Everything in the records below except the pictures must be written out exactly.

▬▬▬▬▬▬▬▬▬▬

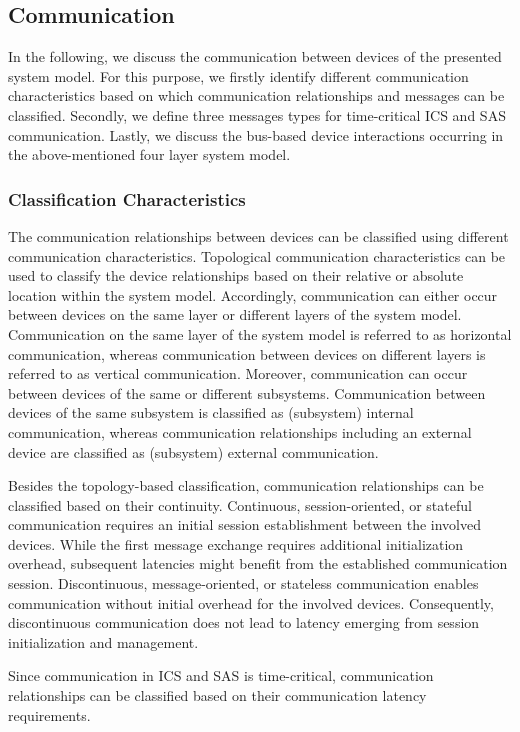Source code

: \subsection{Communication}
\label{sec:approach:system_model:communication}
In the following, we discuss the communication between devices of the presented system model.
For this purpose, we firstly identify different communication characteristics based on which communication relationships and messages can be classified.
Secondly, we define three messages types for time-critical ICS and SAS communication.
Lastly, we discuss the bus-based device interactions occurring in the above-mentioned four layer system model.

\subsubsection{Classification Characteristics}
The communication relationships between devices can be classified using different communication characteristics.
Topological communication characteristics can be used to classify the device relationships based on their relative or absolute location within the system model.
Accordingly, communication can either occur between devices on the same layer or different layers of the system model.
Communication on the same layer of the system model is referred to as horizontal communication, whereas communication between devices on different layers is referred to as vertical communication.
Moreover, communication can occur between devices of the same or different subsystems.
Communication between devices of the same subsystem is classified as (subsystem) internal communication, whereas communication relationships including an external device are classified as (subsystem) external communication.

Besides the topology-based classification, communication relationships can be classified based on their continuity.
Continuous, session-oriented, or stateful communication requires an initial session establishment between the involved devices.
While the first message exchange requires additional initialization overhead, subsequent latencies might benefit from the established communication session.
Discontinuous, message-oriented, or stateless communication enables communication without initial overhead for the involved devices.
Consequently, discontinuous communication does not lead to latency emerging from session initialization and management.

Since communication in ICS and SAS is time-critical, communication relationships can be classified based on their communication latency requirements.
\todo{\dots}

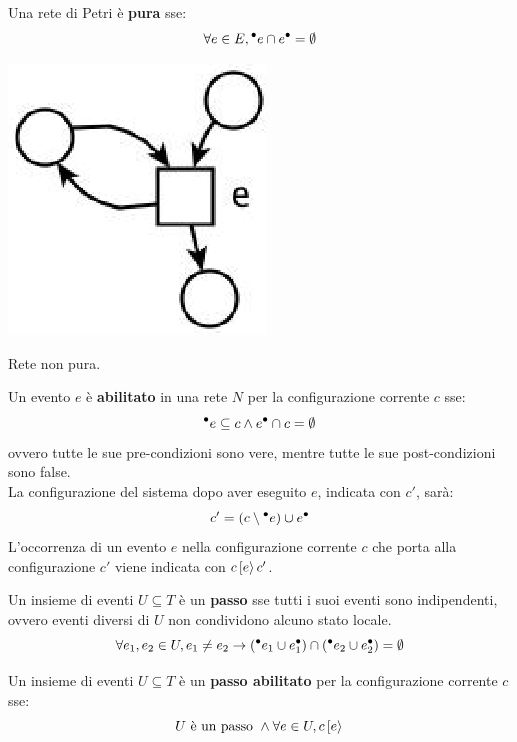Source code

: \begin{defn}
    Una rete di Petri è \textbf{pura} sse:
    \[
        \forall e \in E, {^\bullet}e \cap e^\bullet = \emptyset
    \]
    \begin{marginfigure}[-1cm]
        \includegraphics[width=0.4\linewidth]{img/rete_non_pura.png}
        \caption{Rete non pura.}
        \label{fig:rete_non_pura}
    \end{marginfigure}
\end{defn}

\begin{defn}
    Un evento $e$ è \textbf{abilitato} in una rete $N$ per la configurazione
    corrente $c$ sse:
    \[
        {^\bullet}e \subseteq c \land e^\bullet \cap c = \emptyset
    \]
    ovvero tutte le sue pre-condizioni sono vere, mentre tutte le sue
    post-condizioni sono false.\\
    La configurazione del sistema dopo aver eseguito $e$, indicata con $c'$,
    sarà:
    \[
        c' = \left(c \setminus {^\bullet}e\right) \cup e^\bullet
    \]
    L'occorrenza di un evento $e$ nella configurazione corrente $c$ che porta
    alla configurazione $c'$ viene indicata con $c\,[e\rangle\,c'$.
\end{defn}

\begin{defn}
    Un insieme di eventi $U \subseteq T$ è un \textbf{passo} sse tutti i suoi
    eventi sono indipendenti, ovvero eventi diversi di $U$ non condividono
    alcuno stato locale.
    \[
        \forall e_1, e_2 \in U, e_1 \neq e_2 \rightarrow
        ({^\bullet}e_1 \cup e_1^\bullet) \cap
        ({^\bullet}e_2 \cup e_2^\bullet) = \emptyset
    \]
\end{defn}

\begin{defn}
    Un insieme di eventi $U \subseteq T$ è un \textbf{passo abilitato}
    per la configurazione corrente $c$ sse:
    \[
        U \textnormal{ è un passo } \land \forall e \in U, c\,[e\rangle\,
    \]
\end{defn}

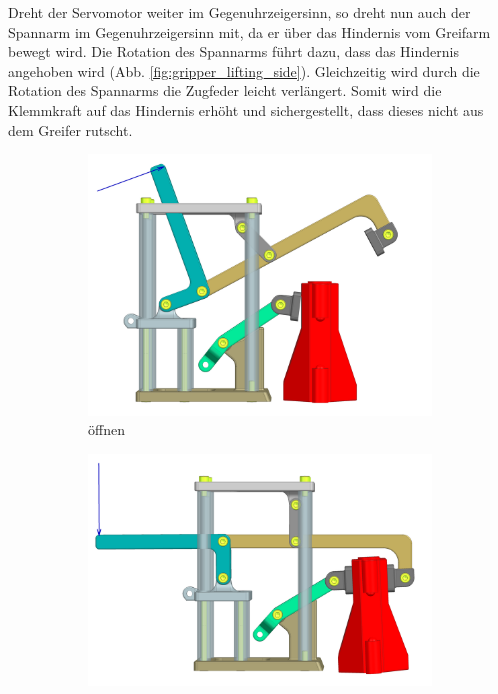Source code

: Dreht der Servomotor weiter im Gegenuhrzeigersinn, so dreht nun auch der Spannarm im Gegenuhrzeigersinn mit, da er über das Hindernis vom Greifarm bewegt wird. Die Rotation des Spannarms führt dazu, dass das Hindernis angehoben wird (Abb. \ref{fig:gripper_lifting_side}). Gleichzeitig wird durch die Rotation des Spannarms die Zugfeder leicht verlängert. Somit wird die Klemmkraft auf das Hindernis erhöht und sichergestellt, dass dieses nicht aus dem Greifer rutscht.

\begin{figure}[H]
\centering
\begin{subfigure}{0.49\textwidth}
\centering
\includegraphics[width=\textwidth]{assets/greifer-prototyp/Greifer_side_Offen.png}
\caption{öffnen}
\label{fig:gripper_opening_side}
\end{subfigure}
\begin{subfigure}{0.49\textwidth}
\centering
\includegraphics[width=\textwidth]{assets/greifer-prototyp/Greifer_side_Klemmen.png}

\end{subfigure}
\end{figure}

▬▬▬▬▬▬▬▬▬▬

Your response
Source code

: \subsection{Communication}
\label{sec:approach:system_model:communication}
In the following, we discuss the communication between devices of the presented system model.
For this purpose, we firstly identify different communication characteristics based on which communication relationships and messages can be classified.
Secondly, we define three messages types for time-critical ICS and SAS communication.
Lastly, we discuss the bus-based device interactions occurring in the above-mentioned four layer system model.

\subsubsection{Classification Characteristics}
The communication relationships between devices can be classified using different communication characteristics.
Topological communication characteristics can be used to classify the device relationships based on their relative or absolute location within the system model.
Accordingly, communication can either occur between devices on the same layer or different layers of the system model.
Communication on the same layer of the system model is referred to as horizontal communication, whereas communication between devices on different layers is referred to as vertical communication.
Moreover, communication can occur between devices of the same or different subsystems.
Communication between devices of the same subsystem is classified as (subsystem) internal communication, whereas communication relationships including an external device are classified as (subsystem) external communication.

Besides the topology-based classification, communication relationships can be classified based on their continuity.
Continuous, session-oriented, or stateful communication requires an initial session establishment between the involved devices.
While the first message exchange requires additional initialization overhead, subsequent latencies might benefit from the established communication session.
Discontinuous, message-oriented, or stateless communication enables communication without initial overhead for the involved devices.
Consequently, discontinuous communication does not lead to latency emerging from session initialization and management.

Since communication in ICS and SAS is time-critical, communication relationships can be classified based on their communication latency requirements.
\todo{\dots}

Source code

: \begin{defn}
    Una rete di Petri è \textbf{pura} sse:
    \[
        \forall e \in E, {^\bullet}e \cap e^\bullet = \emptyset
    \]
    \begin{marginfigure}[-1cm]
        \includegraphics[width=0.4\linewidth]{img/rete_non_pura.png}
        \caption{Rete non pura.}
        \label{fig:rete_non_pura}
    \end{marginfigure}
\end{defn}

\begin{defn}
    Un evento $e$ è \textbf{abilitato} in una rete $N$ per la configurazione
    corrente $c$ sse:
    \[
        {^\bullet}e \subseteq c \land e^\bullet \cap c = \emptyset
    \]
    ovvero tutte le sue pre-condizioni sono vere, mentre tutte le sue
    post-condizioni sono false.\\
    La configurazione del sistema dopo aver eseguito $e$, indicata con $c'$,
    sarà:
    \[
        c' = \left(c \setminus {^\bullet}e\right) \cup e^\bullet
    \]
    L'occorrenza di un evento $e$ nella configurazione corrente $c$ che porta
    alla configurazione $c'$ viene indicata con $c\,[e\rangle\,c'$.
\end{defn}

\begin{defn}
    Un insieme di eventi $U \subseteq T$ è un \textbf{passo} sse tutti i suoi
    eventi sono indipendenti, ovvero eventi diversi di $U$ non condividono
    alcuno stato locale.
    \[
        \forall e_1, e_2 \in U, e_1 \neq e_2 \rightarrow
        ({^\bullet}e_1 \cup e_1^\bullet) \cap
        ({^\bullet}e_2 \cup e_2^\bullet) = \emptyset
    \]
\end{defn}

\begin{defn}
    Un insieme di eventi $U \subseteq T$ è un \textbf{passo abilitato}
    per la configurazione corrente $c$ sse:
    \[
        U \textnormal{ è un passo } \land \forall e \in U, c\,[e\rangle\,
    \]
\end{defn}

Source code

: Dreht der Servomotor weiter im Gegenuhrzeigersinn, so dreht nun auch der Spannarm im Gegenuhrzeigersinn mit, da er über das Hindernis vom Greifarm bewegt wird. Die Rotation des Spannarms führt dazu, dass das Hindernis angehoben wird (Abb. \ref{fig:gripper_lifting_side}). Gleichzeitig wird durch die Rotation des Spannarms die Zugfeder leicht verlängert. Somit wird die Klemmkraft auf das Hindernis erhöht und sichergestellt, dass dieses nicht aus dem Greifer rutscht.

\begin{figure}[H]
\centering
\begin{subfigure}{0.49\textwidth}
\centering
\includegraphics[width=\textwidth]{assets/greifer-prototyp/Greifer_side_Offen.png}
\caption{öffnen}
\label{fig:gripper_opening_side}
\end{subfigure}
\begin{subfigure}{0.49\textwidth}
\centering
\includegraphics[width=\textwidth]{assets/greifer-prototyp/Greifer_side_Klemmen.png}

\end{subfigure}
\end{figure}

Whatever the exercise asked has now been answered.